*TASK DIRECTIONS*
From the entries below, gather every line containing the string "Note".

==== MATERIAL FOR THIS TASK

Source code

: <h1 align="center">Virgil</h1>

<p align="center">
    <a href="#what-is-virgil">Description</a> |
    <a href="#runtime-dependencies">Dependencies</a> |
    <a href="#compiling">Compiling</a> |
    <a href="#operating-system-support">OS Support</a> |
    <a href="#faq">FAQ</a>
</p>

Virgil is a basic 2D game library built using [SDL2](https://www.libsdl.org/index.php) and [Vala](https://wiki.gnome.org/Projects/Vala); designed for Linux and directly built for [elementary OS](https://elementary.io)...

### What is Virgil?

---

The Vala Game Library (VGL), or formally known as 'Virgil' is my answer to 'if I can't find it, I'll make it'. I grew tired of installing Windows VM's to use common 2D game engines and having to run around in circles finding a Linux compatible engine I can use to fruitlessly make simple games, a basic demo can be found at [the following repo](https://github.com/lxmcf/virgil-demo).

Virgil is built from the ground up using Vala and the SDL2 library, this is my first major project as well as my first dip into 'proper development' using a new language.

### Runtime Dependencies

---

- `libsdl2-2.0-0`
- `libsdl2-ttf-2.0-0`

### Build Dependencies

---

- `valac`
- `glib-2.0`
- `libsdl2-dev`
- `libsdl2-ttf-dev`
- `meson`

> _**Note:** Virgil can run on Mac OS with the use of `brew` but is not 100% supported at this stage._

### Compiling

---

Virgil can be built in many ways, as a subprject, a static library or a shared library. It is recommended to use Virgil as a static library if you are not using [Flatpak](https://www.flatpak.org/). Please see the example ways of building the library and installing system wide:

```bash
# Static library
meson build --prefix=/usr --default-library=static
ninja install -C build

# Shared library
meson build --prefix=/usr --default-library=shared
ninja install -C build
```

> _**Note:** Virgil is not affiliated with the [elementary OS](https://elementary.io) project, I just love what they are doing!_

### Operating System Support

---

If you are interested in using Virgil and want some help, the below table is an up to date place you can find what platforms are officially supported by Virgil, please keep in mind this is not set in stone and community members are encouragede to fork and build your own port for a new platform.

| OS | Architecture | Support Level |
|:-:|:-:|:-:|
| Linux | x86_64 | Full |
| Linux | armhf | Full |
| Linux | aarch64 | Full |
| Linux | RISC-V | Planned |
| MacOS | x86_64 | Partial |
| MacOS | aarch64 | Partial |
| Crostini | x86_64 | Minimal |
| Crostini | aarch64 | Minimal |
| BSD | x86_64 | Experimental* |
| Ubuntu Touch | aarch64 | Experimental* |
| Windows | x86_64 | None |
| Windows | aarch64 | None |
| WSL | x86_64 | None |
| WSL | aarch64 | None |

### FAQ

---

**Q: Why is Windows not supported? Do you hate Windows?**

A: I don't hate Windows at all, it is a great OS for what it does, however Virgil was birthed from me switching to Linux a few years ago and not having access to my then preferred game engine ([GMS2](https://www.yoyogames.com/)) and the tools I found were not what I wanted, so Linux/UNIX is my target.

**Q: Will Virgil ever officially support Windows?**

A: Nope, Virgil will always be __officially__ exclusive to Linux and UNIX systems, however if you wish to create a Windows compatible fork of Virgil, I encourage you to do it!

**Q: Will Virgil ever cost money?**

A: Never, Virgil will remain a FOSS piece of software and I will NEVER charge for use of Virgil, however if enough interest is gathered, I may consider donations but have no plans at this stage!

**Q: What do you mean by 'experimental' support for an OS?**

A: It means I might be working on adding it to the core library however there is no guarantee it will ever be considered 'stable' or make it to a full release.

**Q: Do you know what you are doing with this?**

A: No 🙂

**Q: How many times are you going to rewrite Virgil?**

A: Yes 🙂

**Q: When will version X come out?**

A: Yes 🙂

========

*SOLVED EXERCISE*
> _**Note:** Virgil can run on Mac OS with the use of `brew` but is not 100% supported at this stage._
> _**Note:** Virgil is not affiliated with the [elementary OS](https://elementary.io) project, I just love what they are doing!_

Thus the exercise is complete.